How to show that $n(n^2 + 8)$ is a multiple of 3 where $n\geq 1 $ using induction? I am attempting a question, where I have to show $n(n^2 + 8)$ is a multiple of 3 where $n\geq 1 $.
I have managed to solve the base case, which gives 9, which is a multiple of 3. 
From here on,
I have $(n+1)((n+1)^2 + 8)$
$n^3 + 3n^2 + 11n + 9$
$n(n^2 + 8) + 3n^2 + 3n + 9$
How can I show that $3n^2 + 3n + 9$ is a multiple of 3?
 A: You've already solved the case $n=1$, so I'll not repeat that there.

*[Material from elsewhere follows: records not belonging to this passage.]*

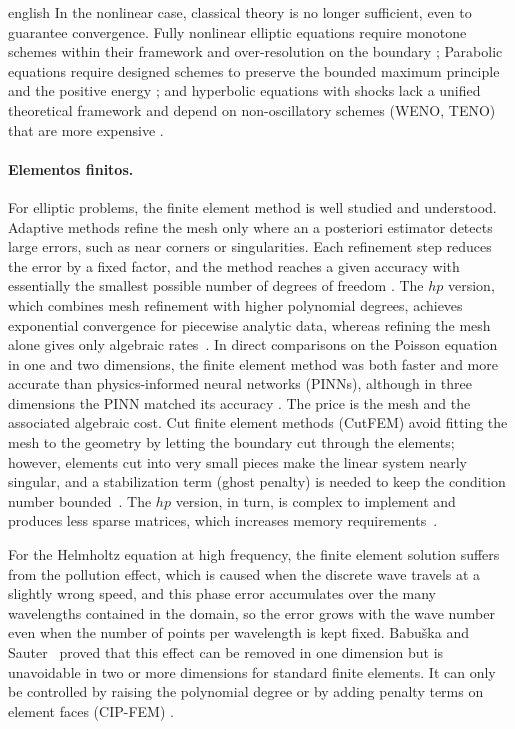 \documentclass[../0000.tex]{subfiles}
\begin{document}
\begin{hyphenrules}{english}
In the nonlinear case, classical theory is no longer sufficient, even to guarantee convergence. Fully nonlinear elliptic equations require monotone schemes within their 
framework and over-resolution on the boundary \cite{hamfeldt2022convergent,neilan2019monge,del2022finite}; Parabolic equations require designed schemes to preserve the 
bounded maximum principle and the positive energy \cite{hou2023linear,qin2026second,del2023finite}; and hyperbolic equations with shocks lack a unified theoretical 
framework and depend on non-oscillatory schemes (WENO, TENO) that are more expensive \cite{tadmor2012review,fu2023review}.

\paragraph{Elementos finitos.}

For elliptic problems, the finite element method is well studied and understood. Adaptive methods refine the mesh only where an a posteriori estimator detects 
large errors, such as near corners or singularities. Each refinement step reduces the error by a fixed factor, and the method reaches a given accuracy with 
essentially the smallest possible number of degrees of freedom \cite{bonito2024adaptive}. The $hp$ version, which combines mesh refinement with higher polynomial degrees, 
achieves exponential convergence for piecewise analytic data, whereas refining the mesh alone gives only algebraic rates~\cite{babuvska1994p}. In direct 
comparisons on the Poisson equation in one and two dimensions, the finite element method was both faster and more accurate than physics-informed neural networks 
(PINNs), although in three dimensions the PINN matched its accuracy \cite{grossmann2024can}. The price is the mesh and the associated algebraic cost. Cut finite element methods (CutFEM) avoid fitting the mesh to the geometry by letting the boundary
cut through the elements; however, elements cut into very small pieces make the linear system nearly singular, and a stabilization term (ghost penalty) is
needed to keep the condition number bounded~\cite{burman2025cut}. The $hp$ version, in turn, is complex to implement and produces less sparse matrices,
which increases memory requirements~\cite{babuvska1994p}.

For the Helmholtz equation at high frequency, the finite element solution suffers from the pollution effect, which is caused when the discrete wave travels at a 
slightly wrong speed, and this phase error accumulates over the many wavelengths contained in the domain, so the error grows with the wave number even when the number 
of points per wavelength is kept fixed. Babu\v{s}ka and Sauter~\cite{babuska1997pollution} proved that this effect can be removed in one dimension but is 
unavoidable in two or more dimensions for standard finite elements. It can only be controlled by raising the polynomial degree or by adding penalty terms on 
element faces (CIP-FEM) \cite{li2019fem,galkowski2026numerical}.


\end{hyphenrules}
\end{document}
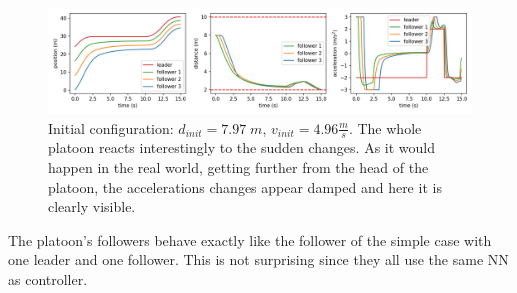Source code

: \begin{figure}[H]
	\centering
	\includegraphics[width=13.8cm, keepaspectratio]{img/5_3_triplot_fullplatooning_pulse.png}
	\caption{Initial configuration: $d_{init}= 7.97\; m$, $v_{init}=4.96 \frac{m}{s}$. The whole platoon reacts interestingly to the sudden changes. As it would happen in the real world, getting further from the head of the platoon, the accelerations changes appear damped and here it is clearly visible.}
    \label{fig:multi_triplot_pulse}
\end{figure}
The platoon's followers behave exactly like the follower of the simple case with one leader and one follower.
This is not surprising since they all use the same NN as controller.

Assuming as the induction hypothesis that $n$ has the property that $3|n(n^2+8)$, we can rewrite $(n+1)((n+1)^2+8)$ to obtain
$$
\begin{split}
(n+1)((n+1)^2+8) & = (n+1)(n^2+2n+1+8)\\
& =n(n^2+8)+n(2n+1)+((n+1)^2+8)\\
& = n(n^2+8)+3n^2+3n+9
\end{split}
$$
In the latter, all the terms are divisible by $3$, hence it follows that $(n+1)((n+1)^2+8)$ is also divisible by $3$. This finishes the induction proof, so we may conclude that $n(n^2+8)$ is divisible by $3$ for all $n\geq 1$.
A: Without induction: 
Since $8=-1\pmod{3}$, $n(n^2+8)=n(n^2-1)=(n-1)n(n+1)\pmod{3}$. Since $n-1$, $n$ and $n+1$ are three consecutive integers, at least (and in fact, exactly) one of them is a multiple of $3$, hence their product is a multiple of $3$.
A: Hint $\rm\  n\:\!(n^2\!-\!1+9) = (n\!-\!1)\:\!n\:\!(n\!+\!1) + 9\:\!n\:$ so it suffices to show $3$ divides one of $\rm\:\!n\!-\!1, n, n\!+\!1. $
The base case $\rm\:n=1\:$ is true since $3$ divides $\rm\:n\!-\!1 = 0.\:$ For the induction step notice that
$\quad 3$ divides one of $\rm\: n\!-\!1, n, n\!+\!1\:\Rightarrow\: 3$ divides one of $\rm \:n,n\!+\!1,n\!+\!2\:\ $ by $\rm\:\ n\!+\!2\:\! =\:\! n\!-\!1 + 3$
For more general methods see my many posts on telescopy.
A: If $n\equiv 0\pmod 3$ Ok. If $n\equiv 1\pmod 3$, we have
\begin{equation}
n^{2} + 8 \equiv 1^{2} + 2\equiv 0\pmod 3.
\end{equation}
If $n \equiv 2\pmod 3$ we have
\begin{equation}
n^{2} + 8 \equiv 2^{2} + 2\equiv 6 \equiv 0\pmod 3.
\end{equation}
A: You start by supposing that $n(n^2+8)$ is a multiple of 3, and you need to show that $(n+1)((n+1)^2 + 8)$ is also a multiple of 3. I would start by simplifying the latter expression.  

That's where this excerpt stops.